Exposition de l’artiste australien Hossein Valamanesh
  • Des œuvres de l’artiste australien Hossein Valamanesh seront exposées pour la première fois en Europe à l’Institut des cultures d’islam (ICI) du 23 septembre 2021 au 13 février 2022
  • Les visiteurs découvriront des productions inspirées par les écrits de Djalâl ad-Dîn Rûmî, ce poète mystique persan du XIIIe siècle qui a profondément influencé le soufisme

PARIS: Des œuvres universelles qui évoquent l’amour, la nature et la spiritualité de l’artiste australien Hossein Valamanesh seront exposées pour la première fois en Europe à l’Institut des cultures d’islam (ICI), à Paris, du 23 septembre 2021 au 13 février 2022.

L’exposition «Puisque tout passe» présente des œuvres inspirées par les racines de ce créateur, et par sa terre d'adoption: l’Australie.

 

Exposition de l'artiste Hossein Valamanesh
D’origine iranienne, Hossein Valamanesh explore la diversité de ces thématiques en proposant des œuvres aussi intimes qu’universelles. Photo Hakima Bedouani.

D’origine iranienne, Hossein Valamanesh explore la diversité de ces thématiques en proposant des œuvres aussi intimes qu’universelles. «Fidèle à la fluidité de cette pensée, l’exposition navigue entre les époques et les inspirations, les œuvres préexistantes et celles qui sont spécialement conçues pour cet événement», précise-t-on à l’ICI.
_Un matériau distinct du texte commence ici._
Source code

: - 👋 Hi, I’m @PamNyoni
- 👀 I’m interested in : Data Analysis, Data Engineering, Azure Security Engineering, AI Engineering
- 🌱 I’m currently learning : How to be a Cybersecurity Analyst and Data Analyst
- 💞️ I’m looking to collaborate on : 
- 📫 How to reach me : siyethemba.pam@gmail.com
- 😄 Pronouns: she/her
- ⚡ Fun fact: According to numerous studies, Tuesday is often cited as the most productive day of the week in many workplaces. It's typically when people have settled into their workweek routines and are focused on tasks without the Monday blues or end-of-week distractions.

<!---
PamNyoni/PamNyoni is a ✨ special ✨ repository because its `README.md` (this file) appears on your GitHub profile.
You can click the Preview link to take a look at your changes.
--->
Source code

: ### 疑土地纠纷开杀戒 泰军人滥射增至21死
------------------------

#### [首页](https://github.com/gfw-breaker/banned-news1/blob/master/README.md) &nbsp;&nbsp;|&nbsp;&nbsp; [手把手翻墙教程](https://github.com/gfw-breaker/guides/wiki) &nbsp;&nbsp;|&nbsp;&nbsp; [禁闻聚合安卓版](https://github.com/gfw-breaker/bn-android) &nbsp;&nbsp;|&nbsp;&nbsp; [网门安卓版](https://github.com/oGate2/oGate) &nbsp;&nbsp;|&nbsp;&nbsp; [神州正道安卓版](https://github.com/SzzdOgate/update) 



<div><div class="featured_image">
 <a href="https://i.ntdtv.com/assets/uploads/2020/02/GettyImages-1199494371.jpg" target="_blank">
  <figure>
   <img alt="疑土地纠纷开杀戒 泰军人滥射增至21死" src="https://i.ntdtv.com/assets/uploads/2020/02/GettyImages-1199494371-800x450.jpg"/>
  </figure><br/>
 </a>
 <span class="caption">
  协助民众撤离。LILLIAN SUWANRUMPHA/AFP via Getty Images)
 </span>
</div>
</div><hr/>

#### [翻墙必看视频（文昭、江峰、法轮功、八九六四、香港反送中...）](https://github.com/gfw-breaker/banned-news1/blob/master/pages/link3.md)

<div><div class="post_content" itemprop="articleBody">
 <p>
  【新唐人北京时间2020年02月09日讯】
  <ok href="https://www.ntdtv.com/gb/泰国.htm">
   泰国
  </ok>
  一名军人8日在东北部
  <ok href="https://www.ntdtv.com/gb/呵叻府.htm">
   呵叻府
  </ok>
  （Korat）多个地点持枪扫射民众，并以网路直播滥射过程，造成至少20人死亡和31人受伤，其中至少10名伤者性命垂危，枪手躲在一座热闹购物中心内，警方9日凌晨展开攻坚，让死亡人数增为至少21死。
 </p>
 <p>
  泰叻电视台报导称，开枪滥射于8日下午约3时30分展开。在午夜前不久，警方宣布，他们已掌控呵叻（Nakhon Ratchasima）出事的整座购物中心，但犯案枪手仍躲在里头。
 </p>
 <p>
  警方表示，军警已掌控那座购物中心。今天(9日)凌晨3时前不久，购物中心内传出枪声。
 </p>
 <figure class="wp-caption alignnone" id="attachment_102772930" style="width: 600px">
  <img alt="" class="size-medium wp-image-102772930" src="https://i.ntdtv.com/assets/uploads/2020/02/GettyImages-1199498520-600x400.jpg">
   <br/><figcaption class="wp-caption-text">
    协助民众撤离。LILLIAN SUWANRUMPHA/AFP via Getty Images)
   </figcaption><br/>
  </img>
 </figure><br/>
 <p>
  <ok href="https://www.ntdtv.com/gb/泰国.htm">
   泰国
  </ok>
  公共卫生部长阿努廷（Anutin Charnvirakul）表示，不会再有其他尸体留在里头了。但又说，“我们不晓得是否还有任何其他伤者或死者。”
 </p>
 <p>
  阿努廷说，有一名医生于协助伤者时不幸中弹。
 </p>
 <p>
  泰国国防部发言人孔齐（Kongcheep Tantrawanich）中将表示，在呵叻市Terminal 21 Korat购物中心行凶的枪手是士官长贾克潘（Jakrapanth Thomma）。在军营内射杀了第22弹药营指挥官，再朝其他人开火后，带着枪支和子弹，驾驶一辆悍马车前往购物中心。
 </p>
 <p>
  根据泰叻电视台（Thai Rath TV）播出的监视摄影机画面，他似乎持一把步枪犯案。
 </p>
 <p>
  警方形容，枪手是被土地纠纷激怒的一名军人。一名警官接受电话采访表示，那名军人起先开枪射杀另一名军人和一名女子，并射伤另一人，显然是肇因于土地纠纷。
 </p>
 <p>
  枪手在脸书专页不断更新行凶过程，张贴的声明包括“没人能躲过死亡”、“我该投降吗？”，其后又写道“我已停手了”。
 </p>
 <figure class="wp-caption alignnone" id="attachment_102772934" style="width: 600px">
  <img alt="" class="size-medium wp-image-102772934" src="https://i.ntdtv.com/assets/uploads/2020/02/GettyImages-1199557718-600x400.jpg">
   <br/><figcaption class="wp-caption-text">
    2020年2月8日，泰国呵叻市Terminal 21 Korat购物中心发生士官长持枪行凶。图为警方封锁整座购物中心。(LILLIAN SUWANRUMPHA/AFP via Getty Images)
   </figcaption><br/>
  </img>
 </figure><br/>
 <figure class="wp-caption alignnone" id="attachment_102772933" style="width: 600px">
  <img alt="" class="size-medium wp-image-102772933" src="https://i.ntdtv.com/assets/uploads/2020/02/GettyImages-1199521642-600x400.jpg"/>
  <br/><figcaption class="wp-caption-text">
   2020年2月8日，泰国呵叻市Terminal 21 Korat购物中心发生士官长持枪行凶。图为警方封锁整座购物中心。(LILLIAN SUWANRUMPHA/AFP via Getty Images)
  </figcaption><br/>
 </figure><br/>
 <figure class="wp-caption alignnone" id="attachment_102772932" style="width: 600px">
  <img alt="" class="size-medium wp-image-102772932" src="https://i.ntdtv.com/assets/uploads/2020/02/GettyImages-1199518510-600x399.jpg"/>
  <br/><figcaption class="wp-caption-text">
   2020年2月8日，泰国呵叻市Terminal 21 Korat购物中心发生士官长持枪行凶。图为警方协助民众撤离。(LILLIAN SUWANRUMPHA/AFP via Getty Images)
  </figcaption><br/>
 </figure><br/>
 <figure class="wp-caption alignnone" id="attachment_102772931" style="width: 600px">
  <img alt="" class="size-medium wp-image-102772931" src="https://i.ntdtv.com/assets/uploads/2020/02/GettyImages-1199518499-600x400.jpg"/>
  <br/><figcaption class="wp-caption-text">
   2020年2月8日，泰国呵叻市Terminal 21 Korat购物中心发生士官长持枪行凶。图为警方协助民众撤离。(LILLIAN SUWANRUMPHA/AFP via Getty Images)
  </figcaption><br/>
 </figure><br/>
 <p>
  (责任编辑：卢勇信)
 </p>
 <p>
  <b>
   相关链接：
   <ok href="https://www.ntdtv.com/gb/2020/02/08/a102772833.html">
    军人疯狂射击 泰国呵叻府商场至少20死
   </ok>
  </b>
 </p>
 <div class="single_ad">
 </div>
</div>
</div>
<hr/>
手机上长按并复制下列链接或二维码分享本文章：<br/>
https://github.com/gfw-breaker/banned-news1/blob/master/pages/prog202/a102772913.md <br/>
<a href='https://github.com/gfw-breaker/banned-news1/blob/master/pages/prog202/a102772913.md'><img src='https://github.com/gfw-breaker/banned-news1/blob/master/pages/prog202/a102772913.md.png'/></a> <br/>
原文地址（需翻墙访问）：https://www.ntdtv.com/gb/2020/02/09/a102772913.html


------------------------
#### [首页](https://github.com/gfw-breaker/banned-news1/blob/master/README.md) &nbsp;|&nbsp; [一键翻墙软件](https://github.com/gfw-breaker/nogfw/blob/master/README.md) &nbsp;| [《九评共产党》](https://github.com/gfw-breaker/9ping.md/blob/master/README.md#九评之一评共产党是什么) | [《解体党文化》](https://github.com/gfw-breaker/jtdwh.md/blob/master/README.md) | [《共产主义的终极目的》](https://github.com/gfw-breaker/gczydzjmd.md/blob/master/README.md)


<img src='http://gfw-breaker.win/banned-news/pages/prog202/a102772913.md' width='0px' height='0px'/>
Qui est Hossein Valamanesh?

Artiste plasticien australien, il naît à Téhéran en 1949. Il fréquente l’université d’art de Téhéran, où il suit une formation essentiellement teintée par l’histoire de l’art occidental – il sort diplômé de cette institution en 1970 –, mais pratique également la peinture miniature et la calligraphie. En 1973, Il émigre à Perth, en Australie, un peu par hasard, essentiellement guidé par sa soif de liberté́. En 1975, il s’installe à Adélaïde, au sud de l’île, et obtient un diplôme de l’école centrale d’art d’Adélaïde en 1977. Il y rencontre sa future femme, Angela Valamanesh. Il partage avec elle une forme de fascination pour la vulnérabilité́ de la nature et pour sa manifestation dans l’acte créateur.

Hossein Valamanesh expose en Australie, au Japon, aux Émirats arabes unis et en Iran. Il obtient de nombreux prix, comme celui de la Smithsonian Artist Research Fellowship (Sarf) à Washington DC, en 2014, ou celui de la commission Art & Moving Image du Festival du film d’Adélaïde, en 2015.

Avec une sélection des œuvres des années 1980 à nos jours, l’organisme propose aux visiteurs de découvrir des productions inspirées par les écrits de Djalâl ad-Dîn Rûmî, ce poète mystique persan du XIIIe siècle qui a profondément influencé le soufisme.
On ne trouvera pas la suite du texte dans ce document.